One Pan Chicken Pesto & Chickpeas
I can’t think of a more easy meal to whip up when you need to get dinner quickly on the table than this one-pan meal with chicken thighs, cherry tomatoes, and chickpeas. The zingy bursts of flavor from the tomatoes, combined with the subtle earthiness of the chickpeas, elevate this dish into a simple and delicious feast.

Everyone loves a good one-pan meal and this One-Pan Chicken Pesto & Chickpeas is just that. Everything comes together quickly and, best of all, with minimal effort on your part. Just brown the chicken thighs and after that, it’s just time in the oven and dinner is served!
This recipe uses bone-in, skin-on chicken thighs, which I find to be super juicy and flavorful and portioned perfectly for exactly one serving per thigh. The rest of the meal is rounded out with vegetables and additional protein, from the chickpeas, the cherry tomatoes, and the green beans. All in all, you’ll have a delicious meal to dig into in no time, plus clean-up will be super easy!
Key ingredients
The beauty of this recipe is how quickly it comes together with just 6 ingredients!
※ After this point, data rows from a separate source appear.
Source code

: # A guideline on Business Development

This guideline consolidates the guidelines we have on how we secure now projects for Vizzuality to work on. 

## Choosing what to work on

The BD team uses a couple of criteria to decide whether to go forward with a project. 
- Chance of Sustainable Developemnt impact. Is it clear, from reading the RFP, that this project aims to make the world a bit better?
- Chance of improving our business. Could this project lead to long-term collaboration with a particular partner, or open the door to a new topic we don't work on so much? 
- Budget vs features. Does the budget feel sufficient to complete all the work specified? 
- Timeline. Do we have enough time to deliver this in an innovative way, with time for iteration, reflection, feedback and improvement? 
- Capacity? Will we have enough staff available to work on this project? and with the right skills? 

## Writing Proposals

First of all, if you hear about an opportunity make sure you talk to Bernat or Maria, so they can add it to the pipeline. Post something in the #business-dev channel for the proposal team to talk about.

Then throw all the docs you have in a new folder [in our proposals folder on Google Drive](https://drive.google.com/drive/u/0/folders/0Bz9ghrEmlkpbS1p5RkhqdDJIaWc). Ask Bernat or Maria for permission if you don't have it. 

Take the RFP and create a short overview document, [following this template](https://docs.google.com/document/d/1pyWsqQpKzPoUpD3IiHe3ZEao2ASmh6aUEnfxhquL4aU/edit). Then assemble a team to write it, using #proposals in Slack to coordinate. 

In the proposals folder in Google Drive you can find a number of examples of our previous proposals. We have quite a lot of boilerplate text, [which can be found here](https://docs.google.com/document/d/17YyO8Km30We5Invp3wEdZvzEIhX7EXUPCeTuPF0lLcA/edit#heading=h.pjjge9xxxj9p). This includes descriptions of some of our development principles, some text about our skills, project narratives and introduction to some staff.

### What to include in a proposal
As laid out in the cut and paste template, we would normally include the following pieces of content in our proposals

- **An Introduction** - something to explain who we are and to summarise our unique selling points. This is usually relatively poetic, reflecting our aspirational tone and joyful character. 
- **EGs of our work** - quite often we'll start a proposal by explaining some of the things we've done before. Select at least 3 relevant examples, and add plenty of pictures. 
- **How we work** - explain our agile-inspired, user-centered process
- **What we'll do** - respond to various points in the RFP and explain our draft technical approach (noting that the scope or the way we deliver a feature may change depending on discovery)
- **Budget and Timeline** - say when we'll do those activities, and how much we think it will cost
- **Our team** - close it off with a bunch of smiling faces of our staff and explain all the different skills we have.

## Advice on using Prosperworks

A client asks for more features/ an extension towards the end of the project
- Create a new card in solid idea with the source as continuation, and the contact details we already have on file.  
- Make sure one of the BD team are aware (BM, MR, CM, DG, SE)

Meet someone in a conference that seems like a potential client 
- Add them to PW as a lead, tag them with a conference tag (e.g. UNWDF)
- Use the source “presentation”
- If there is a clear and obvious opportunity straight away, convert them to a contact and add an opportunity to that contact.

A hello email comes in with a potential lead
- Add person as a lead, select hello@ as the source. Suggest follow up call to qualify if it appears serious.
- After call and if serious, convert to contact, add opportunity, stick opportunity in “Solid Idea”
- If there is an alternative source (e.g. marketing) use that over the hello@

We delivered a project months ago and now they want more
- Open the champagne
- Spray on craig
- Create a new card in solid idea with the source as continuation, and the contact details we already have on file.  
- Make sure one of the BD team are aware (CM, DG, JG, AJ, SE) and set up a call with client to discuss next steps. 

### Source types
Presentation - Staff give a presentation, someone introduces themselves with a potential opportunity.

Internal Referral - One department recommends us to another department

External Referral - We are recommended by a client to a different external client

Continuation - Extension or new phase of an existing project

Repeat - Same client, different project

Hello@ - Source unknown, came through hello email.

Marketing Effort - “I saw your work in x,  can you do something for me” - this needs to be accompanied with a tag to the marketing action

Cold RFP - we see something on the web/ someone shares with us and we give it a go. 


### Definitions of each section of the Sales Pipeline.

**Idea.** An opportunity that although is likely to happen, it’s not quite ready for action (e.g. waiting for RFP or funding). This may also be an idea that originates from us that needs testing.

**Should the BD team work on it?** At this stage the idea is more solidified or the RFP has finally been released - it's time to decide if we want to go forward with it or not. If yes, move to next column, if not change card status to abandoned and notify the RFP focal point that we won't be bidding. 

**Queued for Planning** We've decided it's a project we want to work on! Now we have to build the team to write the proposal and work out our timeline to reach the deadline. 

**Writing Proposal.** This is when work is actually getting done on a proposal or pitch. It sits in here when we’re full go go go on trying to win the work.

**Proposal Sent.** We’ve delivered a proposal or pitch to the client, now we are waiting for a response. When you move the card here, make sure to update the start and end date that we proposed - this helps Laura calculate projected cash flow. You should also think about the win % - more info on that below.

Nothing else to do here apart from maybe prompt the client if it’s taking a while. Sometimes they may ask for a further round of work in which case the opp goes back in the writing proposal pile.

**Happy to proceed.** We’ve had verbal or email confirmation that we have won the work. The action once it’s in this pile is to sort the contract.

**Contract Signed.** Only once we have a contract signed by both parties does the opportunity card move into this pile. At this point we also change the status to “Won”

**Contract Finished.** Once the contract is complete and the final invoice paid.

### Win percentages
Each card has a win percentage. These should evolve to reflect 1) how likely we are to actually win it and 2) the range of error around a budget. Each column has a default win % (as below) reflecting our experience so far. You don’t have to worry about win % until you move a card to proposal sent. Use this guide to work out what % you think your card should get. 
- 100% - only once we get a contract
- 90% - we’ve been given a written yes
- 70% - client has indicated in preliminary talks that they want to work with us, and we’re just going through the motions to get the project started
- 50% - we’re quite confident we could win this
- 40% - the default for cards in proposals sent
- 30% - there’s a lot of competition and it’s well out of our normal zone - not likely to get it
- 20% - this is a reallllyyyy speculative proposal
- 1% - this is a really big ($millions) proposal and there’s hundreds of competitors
- Bone-in, skin-on chicken thighs: Bone-in chicken thighs are my favorite because the bone releases flavor into the meat while cooking, acting as an insulator to keep it moist and tender. There’s just a lot more flavor than boneless chicken thighs, plus the crisp, juicy skin makes it taste even better.
- Green beans: Adds additional source of protein and fiber to the dish
- Cherry tomatoes: The tomatoes add a pop of flavor that complement the chicken and pesto perfectly.
- Canned chickpeas (aka garbanzo beans): Chickpeas are known for their nutty buttery flavor and creamy texture. They crisp up perfectly with the chicken, beans, and tomatoes when put in the oven.
- Olive oil
- Fresh basil pesto: You can use either store-bought (used in this recipe) or make your own with fresh basil, garlic, pine nuts, olive oil, and Parmesan cheese
How to make one-pan chicken pesto & chickpeas
- Season the chicken thighs all over with salt and pepper, before cooking it in a pan over medium-high heat. Make sure to leave the chicken skin side down in the pan for about 6-8 minutes, so that it can brown properly.
- Turn the thighs over and add green beans, tomatoes, and chickpeas to the pan. After sprinkling some salt, transfer the pan to the oven that’s set at 425 degrees F and cook for 25-30 minutes.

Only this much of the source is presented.